The Pooler Republican introduced a bill in the House of Representatives on Thursday that would let states screen unemployment insurance applicants for drug use if they so choose.

"Unemployment Insurance recipients should be drug-free and ready to reenter the workforce and my legislation works to make that happen," Carter said in a statement.

Under Carter's legislation, an applicant would be denied unemployment benefits for 30 days if they test positive for drug use. A second positive test would bar people from receiving the federal perk for the rest of the year.
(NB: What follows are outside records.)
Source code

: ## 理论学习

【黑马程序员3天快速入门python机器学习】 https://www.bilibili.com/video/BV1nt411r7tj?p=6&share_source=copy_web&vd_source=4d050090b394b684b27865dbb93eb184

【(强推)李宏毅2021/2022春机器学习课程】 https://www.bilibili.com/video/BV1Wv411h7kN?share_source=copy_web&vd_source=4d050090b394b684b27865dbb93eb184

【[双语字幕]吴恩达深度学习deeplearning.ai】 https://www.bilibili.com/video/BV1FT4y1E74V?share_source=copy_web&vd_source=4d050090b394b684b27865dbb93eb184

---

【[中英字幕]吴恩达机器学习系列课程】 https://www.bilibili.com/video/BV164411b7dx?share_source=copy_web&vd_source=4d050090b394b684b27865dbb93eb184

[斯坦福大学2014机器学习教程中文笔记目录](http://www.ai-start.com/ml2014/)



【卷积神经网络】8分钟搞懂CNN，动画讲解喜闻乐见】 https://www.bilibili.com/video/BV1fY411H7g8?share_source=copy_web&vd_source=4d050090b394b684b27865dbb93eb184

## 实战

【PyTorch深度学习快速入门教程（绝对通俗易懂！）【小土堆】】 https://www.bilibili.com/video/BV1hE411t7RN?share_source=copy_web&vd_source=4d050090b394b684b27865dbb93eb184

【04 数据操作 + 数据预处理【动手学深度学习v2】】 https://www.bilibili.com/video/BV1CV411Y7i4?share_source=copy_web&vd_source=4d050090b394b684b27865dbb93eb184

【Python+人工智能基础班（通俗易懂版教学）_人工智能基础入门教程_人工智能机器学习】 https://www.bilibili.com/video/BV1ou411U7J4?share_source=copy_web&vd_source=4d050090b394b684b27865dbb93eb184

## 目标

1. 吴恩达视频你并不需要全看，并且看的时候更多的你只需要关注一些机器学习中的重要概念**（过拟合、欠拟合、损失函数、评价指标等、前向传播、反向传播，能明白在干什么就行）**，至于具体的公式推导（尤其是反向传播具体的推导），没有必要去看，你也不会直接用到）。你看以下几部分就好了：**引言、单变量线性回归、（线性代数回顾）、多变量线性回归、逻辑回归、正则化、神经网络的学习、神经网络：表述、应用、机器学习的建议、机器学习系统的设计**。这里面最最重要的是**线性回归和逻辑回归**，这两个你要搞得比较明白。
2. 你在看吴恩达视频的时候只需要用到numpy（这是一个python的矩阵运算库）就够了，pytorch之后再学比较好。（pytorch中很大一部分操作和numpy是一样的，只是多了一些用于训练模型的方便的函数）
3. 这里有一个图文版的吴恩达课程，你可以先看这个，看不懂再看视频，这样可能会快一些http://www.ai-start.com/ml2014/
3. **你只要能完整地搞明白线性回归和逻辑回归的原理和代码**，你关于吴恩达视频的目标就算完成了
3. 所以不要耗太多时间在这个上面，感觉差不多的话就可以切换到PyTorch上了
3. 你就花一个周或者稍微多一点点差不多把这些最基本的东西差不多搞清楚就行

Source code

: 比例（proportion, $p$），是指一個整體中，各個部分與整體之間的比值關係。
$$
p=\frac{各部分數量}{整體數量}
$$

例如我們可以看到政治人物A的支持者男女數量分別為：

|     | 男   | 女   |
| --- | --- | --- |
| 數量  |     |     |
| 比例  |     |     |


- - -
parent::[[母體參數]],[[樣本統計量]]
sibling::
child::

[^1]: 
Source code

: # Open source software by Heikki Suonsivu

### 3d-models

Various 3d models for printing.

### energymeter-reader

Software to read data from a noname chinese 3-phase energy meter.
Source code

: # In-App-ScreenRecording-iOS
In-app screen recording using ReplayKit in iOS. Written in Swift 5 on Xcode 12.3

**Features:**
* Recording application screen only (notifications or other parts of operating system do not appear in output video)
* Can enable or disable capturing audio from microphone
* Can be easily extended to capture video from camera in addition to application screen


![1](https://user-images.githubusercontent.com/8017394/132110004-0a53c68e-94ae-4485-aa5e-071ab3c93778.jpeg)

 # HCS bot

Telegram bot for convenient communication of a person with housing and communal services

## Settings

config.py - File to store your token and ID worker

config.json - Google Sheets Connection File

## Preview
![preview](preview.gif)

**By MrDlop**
Carter's bill could prompt renewed debate over the ethics of drug testing the impoverished in Georgia.

Gov. Nathan Deal in 2014 signed a bill that would have drug tested some recipients of welfare and food stamps, one of the strictest of its kind. At the time he also hinted he would like to extend the screenings to applicants of unemployment benefits.

But Deal's food stamps initiative was thrown into limbo amid a federal legal fight over a similar law in Florida. Then-Attorney General Sam Olens later argued that federal law barred Georgia from drug testing people on food stamps.

Carter, who was in the state Senate during Deal's food stamp push in 2014, introduced similar legislation related to unemployment benefits in the U.S. House in 2015. It won the support of four other Georgia Republican lawmakers but never advanced through the Republican-controlled House. A similar effort to drug test food stamp recipients was also side-stepped by the GOP Congress.

Earlier this year, Congress passed and President Donald Trump later signed a bill undoing an Obama-era rulemaking that forbade the drug testing of most unemployment applicants. Their effort was seen as an opening that could later allow states to screen for drug use among applicants.